Improving Accuracy of Non-invasive Hemoglobin Monitors: A Functional Regression Model for Streaming SpHb Data

Devashish Das, Kalyan S Pasupathy, Nadeem Haddad, Susan Hallbeck, Martin Zielinski, Mustafa Sir

Research output: Contribution to journalArticle

Abstract

Objective: The propose of this article is to develop a method for improving the accuracy of SpHb monitors, which are non-invasive hemoglobin monitoring tools, leading to better critical care protocols in trauma care. Methods: The proposed method is based on fitting smooth spline functions to SpHb measurements collected over a time window and then using a functional regression model to predict the true HgB value for the end of the time window.
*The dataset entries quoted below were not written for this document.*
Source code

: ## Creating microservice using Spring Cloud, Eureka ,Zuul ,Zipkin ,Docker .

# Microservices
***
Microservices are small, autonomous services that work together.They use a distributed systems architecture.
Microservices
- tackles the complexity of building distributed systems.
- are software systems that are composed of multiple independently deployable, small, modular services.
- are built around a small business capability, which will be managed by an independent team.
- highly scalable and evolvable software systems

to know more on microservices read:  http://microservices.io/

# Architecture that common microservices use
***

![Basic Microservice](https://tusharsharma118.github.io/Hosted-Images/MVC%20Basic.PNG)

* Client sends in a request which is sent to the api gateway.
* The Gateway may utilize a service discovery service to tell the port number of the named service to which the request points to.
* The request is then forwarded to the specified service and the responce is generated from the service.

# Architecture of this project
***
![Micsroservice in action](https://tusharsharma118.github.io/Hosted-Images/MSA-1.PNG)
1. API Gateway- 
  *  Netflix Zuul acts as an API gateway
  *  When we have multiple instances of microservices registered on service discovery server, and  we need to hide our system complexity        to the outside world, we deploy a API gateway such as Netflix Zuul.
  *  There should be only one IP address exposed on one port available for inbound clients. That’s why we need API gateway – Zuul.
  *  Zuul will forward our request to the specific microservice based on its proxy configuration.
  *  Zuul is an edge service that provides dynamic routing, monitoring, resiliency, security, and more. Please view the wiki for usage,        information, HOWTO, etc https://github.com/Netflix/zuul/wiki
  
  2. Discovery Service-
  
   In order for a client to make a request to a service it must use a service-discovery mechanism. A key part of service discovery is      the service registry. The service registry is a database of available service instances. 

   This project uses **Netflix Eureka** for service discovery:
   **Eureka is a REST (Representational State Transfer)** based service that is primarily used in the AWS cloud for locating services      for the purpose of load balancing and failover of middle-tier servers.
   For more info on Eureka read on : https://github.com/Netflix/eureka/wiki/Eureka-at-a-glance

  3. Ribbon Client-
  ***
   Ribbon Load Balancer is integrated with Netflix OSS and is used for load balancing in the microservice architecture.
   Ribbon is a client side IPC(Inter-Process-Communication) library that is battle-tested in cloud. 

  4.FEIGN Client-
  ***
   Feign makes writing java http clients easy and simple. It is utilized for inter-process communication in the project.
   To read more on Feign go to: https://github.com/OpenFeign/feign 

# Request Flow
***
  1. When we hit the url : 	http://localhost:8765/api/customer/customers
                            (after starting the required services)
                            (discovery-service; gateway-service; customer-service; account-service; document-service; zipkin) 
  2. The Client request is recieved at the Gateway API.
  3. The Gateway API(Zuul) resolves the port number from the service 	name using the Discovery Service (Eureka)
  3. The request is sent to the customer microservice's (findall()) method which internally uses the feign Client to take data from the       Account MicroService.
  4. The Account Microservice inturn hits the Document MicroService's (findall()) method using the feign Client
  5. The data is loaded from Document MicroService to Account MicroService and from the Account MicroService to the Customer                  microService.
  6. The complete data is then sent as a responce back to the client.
Results: The accuracy of the proposed method is compared to traditional methods. The mean absolute error between the raw SpHb measurements and the gold standard hemoglobin measurements was 1.26 g/Dl. The proposed method reduced the mean absolute error to 1.08 g/Dl. Conclusion: Fitting a smooth function to SpHb measurements improves the accuracy of Hgb predictions. Significance: Accurate prediction of current and future HgB levels can lead to sophisticated decision models that determine the optimal timing and amount of blood product transfusions.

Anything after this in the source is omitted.